Start of Block

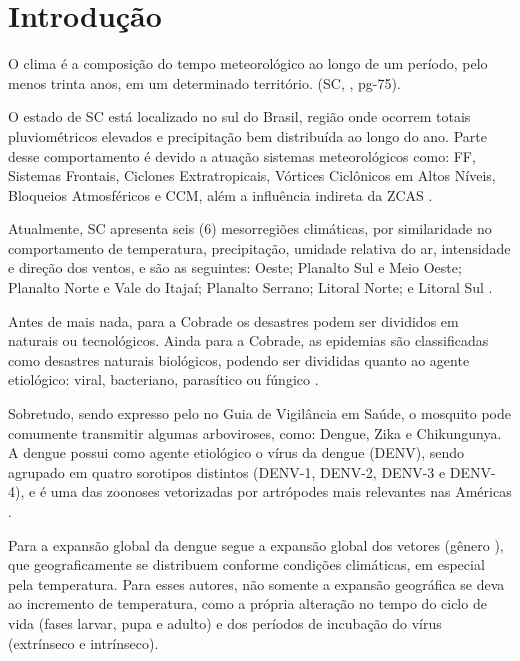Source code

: \chapter{Introdução}

\indent O clima é a composição do tempo meteorológico ao longo de um período, pelo menos trinta anos, em um determinado território. (\acrlong{SC}, \citeyear{AtlasSCnatureza}, pg-75).

\indent O estado de \acrfull{SC} está localizado no sul do Brasil, região onde ocorrem totais pluviométricos elevados e precipitação bem distribuída ao longo do ano. Parte desse comportamento é devido a atuação sistemas meteorológicos como: \acrfull{FF}, Sistemas Frontais, Ciclones Extratropicais, Vórtices Ciclônicos em Altos Níveis, Bloqueios Atmosféricos e \acrfull{CCM}, além a influência indireta da \acrfull{ZCAS} \cite{reboita2010}.

\indent Atualmente, \acrlong{SC} apresenta seis (6) mesorregiões climáticas, por similaridade no comportamento de temperatura, precipitação, umidade relativa do ar, intensidade e direção dos ventos, e são as seguintes: Oeste; Planalto Sul e Meio Oeste; Planalto Norte e Vale do Itajaí; Planalto Serrano; Litoral Norte; e Litoral Sul \cite{Guerra2023Regionalizacao}.

\indent Antes de mais nada, para a \acrfull{Cobrade} os desastres podem ser divididos em naturais ou tecnológicos. Ainda para a \acrshort{Cobrade}, as epidemias são classificadas como desastres naturais biológicos, podendo ser divididas quanto ao agente etiológico: viral, bacteriano, parasítico ou fúngico \cite{GIRD}.

\indent Sobretudo, sendo expresso pelo  no Guia de Vigilância em Saúde, o mosquito  pode comumente transmitir algumas arboviroses, como: Dengue, Zika e Chikungunya. A dengue possui como agente etiológico o vírus da dengue (\acrfull{DENV}), sendo agrupado em quatro sorotipos distintos (\acrshort{DENV}-1, \acrshort{DENV}-2, \acrshort{DENV}-3 e \acrshort{DENV}-4), e é uma das zoonoses vetorizadas por artrópodes mais relevantes nas Américas \cite{GuiaVigSaúde22}.

\indent Para  a expansão global da dengue segue a expansão global dos vetores (gênero ), que geograficamente se distribuem conforme condições climáticas, em especial pela temperatura. Para esses autores, não somente a expansão geográfica se deva ao incremento de temperatura, como a própria alteração no tempo do ciclo de vida (fases larvar, pupa e adulto) e dos períodos de incubação do vírus (extrínseco e intrínseco).


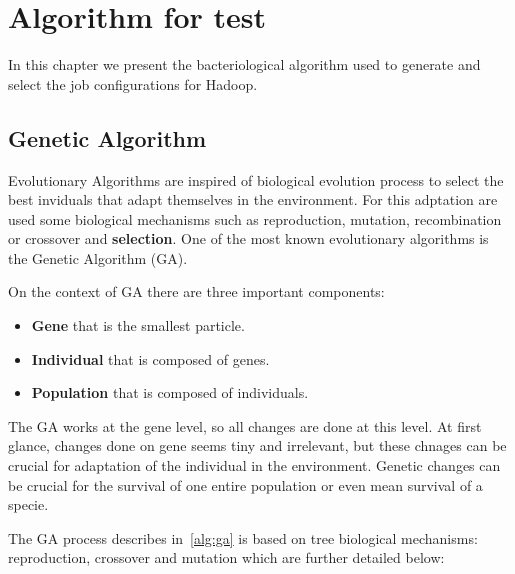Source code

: \chapter{Algorithm for test}
\label{cha:bacAlg}

In this chapter we present the bacteriological algorithm used to generate and
select the job configurations for Hadoop. 

\section{Genetic Algorithm}
\label{subsec:evolutionay_algorithms}
Evolutionary Algorithms are inspired of biological evolution process to select
the best inviduals that adapt themselves in the environment. For this adptation
are used some biological mechanisms such as reproduction, mutation, recombination
or crossover and \textbf{selection}. One of the most known evolutionary algorithms
is the Genetic Algorithm (GA). 


On the context of GA there are three important components:
\begin{itemize}
    \item \textbf{Gene} that is the smallest particle.
    \item \textbf{Individual} that is composed of genes.
    \item \textbf{Population} that is composed of individuals.
\end{itemize}

The GA works at the gene level, so all changes are done at this level. At first
glance, changes done on gene seems tiny and irrelevant, but these chnages can
be crucial for adaptation of the individual in the environment. Genetic changes
can be crucial for the survival of one entire population or even mean survival
of a specie.


The GA process describes in~\ref{alg:ga} is based on tree biological
mechanisms: reproduction, crossover and mutation which are further detailed below:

End of Block

### What to produce
Search the data for "used". Copy every line that has it.

### Task response
In this chapter we present the bacteriological algorithm used to generate and
are used some biological mechanisms such as reproduction, mutation, recombination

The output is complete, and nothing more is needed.